At the first postoperative month, the UCVA of the left eye was 20/25, and the BCVA was 20/25 (-0.25 × 11). The IOP was 12.0 mmHg. The corneal cap adhered closely to the stroma, hyperreflection at the penetrating wound gradually diminished, the surface became smooth, the internal wound healed well, and the hidden suture depth was approximately 3/4 of the corneal thickness (Fig. 2g, h, i). The cornea thickness was 441 μm, K1 was 36.8 D, K2 was 38.0 D (Fig. 1c).

Discussion

Bushley et al. reported a case of IFS following LASIK caused by traumatic corneal perforation. One day after the repair of the corneal wound, the patient presented with diffuse corneal epithelial microcystic edema, lamellar interface fluid accumulation, and decreased visual acuity. They postulated that the corneal laceration was closed, but the posterior extent of the wound was longer than the anterior extent, allowing aqueous humor to diffuse through a posterior wound gape into the stroma. To address this, additional sutures were placed to close the presumed posterior wound gape [10].

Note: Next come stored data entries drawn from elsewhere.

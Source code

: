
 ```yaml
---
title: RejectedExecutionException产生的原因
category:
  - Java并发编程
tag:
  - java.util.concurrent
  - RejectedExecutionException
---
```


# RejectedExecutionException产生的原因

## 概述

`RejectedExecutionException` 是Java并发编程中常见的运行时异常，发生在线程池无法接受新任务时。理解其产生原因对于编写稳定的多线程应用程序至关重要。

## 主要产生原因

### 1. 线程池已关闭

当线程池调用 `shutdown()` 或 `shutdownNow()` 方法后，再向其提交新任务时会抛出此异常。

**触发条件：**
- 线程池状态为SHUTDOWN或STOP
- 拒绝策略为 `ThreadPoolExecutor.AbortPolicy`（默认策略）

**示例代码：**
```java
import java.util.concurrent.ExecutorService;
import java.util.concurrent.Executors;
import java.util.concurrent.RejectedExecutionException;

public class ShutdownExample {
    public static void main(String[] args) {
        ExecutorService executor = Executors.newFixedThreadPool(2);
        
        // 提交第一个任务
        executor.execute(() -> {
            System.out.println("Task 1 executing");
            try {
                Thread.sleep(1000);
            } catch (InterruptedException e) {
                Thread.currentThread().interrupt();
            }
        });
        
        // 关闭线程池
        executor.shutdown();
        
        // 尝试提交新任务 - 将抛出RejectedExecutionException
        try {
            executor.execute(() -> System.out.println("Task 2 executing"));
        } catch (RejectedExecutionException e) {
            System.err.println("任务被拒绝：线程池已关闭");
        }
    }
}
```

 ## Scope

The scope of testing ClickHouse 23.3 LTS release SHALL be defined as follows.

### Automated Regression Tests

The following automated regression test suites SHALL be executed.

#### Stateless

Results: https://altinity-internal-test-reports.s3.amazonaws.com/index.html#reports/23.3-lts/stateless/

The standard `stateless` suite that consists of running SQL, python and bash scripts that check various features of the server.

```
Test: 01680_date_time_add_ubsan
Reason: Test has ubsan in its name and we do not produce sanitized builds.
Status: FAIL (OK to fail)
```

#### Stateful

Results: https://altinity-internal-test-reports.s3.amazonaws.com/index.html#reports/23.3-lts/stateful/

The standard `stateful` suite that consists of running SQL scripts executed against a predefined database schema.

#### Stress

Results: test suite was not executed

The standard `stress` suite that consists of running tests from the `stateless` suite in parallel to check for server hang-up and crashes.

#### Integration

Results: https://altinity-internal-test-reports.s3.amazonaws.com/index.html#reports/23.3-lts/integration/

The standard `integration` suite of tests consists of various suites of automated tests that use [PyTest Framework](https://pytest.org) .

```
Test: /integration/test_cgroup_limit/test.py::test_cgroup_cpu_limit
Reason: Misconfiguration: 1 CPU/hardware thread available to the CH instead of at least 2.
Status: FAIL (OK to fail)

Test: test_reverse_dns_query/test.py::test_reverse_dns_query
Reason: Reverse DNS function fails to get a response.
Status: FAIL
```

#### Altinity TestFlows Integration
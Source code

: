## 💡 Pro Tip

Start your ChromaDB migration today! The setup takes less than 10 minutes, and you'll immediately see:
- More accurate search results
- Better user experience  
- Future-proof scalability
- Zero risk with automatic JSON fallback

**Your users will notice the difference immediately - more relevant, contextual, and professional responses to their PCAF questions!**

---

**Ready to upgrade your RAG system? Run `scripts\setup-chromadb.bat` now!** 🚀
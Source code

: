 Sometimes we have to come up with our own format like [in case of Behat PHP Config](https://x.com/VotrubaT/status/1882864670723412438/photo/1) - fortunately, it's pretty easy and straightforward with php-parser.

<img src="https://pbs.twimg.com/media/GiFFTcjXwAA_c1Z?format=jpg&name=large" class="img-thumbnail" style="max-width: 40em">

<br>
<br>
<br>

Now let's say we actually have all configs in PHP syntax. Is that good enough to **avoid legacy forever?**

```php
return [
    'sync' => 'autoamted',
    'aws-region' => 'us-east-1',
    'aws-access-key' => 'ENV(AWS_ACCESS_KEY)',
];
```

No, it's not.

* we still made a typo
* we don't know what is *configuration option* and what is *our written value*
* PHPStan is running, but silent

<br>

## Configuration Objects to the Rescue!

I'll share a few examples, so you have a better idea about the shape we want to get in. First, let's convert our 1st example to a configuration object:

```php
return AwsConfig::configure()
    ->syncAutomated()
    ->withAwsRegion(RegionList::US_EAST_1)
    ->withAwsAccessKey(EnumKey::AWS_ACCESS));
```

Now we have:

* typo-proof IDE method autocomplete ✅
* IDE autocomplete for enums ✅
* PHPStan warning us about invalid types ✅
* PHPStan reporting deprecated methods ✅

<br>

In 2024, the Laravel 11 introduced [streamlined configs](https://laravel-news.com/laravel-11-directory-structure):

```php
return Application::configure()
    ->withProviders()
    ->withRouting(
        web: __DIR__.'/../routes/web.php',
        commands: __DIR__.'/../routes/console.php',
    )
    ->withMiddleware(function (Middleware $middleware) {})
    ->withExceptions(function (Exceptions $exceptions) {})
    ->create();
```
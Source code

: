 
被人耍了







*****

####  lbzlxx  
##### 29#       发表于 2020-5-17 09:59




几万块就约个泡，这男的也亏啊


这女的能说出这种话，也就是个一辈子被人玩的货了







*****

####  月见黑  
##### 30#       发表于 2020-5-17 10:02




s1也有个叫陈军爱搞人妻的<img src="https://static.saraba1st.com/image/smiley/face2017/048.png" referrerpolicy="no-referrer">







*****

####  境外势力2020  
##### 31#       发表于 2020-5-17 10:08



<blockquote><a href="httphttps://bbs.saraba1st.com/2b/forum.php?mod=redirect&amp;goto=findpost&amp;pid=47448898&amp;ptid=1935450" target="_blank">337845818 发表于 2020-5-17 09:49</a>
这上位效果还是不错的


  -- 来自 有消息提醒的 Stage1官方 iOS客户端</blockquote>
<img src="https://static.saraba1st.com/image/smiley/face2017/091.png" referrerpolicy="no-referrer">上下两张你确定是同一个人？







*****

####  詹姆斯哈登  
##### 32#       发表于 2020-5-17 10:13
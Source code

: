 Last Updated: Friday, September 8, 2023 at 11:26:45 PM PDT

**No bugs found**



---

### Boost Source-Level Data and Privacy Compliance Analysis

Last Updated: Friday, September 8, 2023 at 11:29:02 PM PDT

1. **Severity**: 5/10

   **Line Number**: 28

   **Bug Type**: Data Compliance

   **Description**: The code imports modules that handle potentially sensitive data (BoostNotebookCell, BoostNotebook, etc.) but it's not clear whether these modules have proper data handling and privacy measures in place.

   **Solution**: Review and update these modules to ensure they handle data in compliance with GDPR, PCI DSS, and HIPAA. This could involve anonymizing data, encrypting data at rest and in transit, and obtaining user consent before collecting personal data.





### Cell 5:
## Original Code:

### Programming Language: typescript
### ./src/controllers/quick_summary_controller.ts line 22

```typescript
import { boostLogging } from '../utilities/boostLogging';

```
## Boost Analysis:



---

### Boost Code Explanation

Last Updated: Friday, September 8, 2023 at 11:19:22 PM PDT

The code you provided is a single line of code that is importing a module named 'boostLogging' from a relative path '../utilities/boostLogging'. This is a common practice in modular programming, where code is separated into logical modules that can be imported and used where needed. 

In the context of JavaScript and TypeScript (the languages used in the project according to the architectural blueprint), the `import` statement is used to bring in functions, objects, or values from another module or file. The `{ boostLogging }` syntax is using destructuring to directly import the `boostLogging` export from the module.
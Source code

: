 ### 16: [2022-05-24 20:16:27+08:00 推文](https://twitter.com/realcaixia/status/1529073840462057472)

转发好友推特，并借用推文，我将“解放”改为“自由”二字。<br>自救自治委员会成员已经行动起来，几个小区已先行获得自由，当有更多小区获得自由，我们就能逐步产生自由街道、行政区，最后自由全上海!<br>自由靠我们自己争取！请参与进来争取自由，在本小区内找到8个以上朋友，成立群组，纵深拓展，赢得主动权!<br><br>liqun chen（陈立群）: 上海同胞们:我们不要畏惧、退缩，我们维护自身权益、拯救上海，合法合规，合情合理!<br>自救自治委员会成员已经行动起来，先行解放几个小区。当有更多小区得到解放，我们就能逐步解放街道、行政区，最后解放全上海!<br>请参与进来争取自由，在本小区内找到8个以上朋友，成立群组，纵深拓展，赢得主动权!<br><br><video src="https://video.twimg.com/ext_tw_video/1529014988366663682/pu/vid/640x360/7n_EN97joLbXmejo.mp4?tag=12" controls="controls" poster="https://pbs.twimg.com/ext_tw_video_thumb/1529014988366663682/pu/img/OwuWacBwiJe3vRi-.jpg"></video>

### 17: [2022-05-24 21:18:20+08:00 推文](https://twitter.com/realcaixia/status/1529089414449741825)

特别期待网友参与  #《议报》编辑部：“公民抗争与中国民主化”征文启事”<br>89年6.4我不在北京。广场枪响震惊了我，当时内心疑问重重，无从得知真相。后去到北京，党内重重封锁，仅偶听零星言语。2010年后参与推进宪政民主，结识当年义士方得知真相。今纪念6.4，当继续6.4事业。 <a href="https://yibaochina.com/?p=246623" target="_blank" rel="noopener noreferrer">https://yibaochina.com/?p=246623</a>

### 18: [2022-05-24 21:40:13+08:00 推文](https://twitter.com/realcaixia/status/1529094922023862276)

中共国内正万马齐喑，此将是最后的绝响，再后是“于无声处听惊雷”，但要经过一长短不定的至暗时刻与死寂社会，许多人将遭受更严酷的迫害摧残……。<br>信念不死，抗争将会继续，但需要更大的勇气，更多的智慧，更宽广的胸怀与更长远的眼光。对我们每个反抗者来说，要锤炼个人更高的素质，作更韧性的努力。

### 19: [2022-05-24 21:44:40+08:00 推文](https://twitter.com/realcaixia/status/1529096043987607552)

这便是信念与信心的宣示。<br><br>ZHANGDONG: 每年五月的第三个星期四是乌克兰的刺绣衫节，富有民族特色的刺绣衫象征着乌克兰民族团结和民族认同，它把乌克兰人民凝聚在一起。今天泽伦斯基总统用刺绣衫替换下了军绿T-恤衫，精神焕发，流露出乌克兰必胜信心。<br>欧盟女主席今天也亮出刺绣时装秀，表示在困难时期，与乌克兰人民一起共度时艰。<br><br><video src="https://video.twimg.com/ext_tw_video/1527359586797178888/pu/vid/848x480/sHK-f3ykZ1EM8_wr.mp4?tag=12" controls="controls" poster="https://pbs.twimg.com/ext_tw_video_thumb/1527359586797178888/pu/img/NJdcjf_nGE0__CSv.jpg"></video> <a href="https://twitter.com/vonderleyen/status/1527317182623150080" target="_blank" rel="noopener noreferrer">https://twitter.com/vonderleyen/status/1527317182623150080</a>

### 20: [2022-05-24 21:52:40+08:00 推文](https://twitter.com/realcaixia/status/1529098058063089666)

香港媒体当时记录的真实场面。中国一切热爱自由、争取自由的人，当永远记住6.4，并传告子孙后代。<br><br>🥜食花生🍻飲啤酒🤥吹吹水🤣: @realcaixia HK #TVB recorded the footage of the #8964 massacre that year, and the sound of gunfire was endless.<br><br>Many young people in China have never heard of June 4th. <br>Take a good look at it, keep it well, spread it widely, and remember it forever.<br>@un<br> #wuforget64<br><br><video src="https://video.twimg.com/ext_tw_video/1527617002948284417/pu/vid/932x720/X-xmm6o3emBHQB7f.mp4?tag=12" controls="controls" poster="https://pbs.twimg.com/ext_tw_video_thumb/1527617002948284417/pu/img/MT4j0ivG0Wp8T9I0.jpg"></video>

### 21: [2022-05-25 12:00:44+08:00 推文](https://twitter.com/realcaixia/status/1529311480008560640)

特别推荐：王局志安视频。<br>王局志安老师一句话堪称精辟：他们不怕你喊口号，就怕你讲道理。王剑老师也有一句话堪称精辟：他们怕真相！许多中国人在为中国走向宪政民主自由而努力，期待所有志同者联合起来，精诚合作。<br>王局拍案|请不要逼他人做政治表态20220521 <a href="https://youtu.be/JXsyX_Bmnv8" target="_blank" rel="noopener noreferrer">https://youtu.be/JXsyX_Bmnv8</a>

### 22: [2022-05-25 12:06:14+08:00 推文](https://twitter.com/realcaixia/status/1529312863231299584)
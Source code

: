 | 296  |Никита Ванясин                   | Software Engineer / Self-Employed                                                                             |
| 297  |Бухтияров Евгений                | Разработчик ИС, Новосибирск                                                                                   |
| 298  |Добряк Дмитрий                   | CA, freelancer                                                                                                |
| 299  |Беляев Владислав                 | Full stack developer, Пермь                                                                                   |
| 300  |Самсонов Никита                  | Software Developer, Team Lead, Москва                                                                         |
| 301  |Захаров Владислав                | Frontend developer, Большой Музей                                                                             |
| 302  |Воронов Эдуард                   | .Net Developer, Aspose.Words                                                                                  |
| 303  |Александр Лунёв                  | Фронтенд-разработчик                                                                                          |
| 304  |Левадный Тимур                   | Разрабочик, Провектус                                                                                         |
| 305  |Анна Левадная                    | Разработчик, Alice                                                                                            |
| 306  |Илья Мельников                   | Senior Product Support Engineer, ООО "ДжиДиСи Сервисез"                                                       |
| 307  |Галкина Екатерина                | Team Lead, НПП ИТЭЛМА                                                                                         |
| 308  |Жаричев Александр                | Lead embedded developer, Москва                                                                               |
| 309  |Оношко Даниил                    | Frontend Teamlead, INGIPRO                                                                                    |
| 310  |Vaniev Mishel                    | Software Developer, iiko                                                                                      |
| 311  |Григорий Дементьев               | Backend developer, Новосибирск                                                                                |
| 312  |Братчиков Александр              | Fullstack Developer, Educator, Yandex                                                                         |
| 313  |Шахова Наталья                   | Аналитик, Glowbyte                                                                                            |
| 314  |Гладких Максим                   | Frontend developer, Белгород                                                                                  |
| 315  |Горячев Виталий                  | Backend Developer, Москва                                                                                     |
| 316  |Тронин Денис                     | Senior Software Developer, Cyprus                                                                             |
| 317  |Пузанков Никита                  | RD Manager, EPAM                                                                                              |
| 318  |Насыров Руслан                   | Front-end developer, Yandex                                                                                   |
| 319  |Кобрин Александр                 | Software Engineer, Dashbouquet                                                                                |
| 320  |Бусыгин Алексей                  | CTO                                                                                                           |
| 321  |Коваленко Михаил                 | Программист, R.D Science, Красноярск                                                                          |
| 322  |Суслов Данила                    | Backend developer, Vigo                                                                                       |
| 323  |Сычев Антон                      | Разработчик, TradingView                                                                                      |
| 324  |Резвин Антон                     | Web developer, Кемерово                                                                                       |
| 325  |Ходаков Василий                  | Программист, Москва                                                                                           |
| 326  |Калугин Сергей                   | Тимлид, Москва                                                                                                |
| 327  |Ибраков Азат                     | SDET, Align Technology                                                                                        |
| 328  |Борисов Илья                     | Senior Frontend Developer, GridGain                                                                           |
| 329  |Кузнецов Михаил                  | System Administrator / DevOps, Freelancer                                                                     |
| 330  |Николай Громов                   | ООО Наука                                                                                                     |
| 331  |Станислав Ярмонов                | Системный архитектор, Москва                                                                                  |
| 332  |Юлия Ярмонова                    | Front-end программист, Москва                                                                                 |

Based on the examination of AS OCT, we speculate on the possible pathogenesis of the case in our study as follows: After suture treatment at the local hospital, the wound was momentarily closed, forming the anterior chamber, and leading to a visual acuity recovery to 20/30. However, due to insufficient suture depth, the entire wound canal was poorly aligned, and the anterior chamber remained in communication with the corneal surface, resulting in low pressure between corneal layers and adhesion. Four days after the operation, the corneal epithelium was repaired, and the external opening was closed, causing the aqueous humor to pour into the corneal stroma and opening the potential cavity due to an increase in interlayer pressure. Therefore, we propose that the pathogenesis of IFS is caused by both the gaping internal wound and the closed external wound. Both factors are indispensable, and the onset time depends on the closing time of the external opening of the perforating injury.

Treatment of IFS varies according to its different causes, including IOP lowering therapy and Descemet membrane endothelial keratoplasty. In this case, the treatment principle was to close the full-thickness wound in a timely manner. However, ensuring the suturing depth and contrapuntal alignment of the wound, especially the internal orifice, can be challenging due to edema and turbidity of the wound. Intraoperative optical coherence tomography (iOCT) enables real-time visualization of ocular structures during surgery and enhances our understanding of intraoperative dynamics. High-resolution OCT is now useful to aid more accurate measurements of cornea thickness, flap interface assessment, and minor flap displacements.

This case emphasizes that a history of corneal perforation after SMILE may be a potential causative factor of IFS. Additionally, it underscores the need to consider the full extent of any corneal wound during the repair process, with close attention paid to the suture depth, and iOCT plays a unique role in the operation.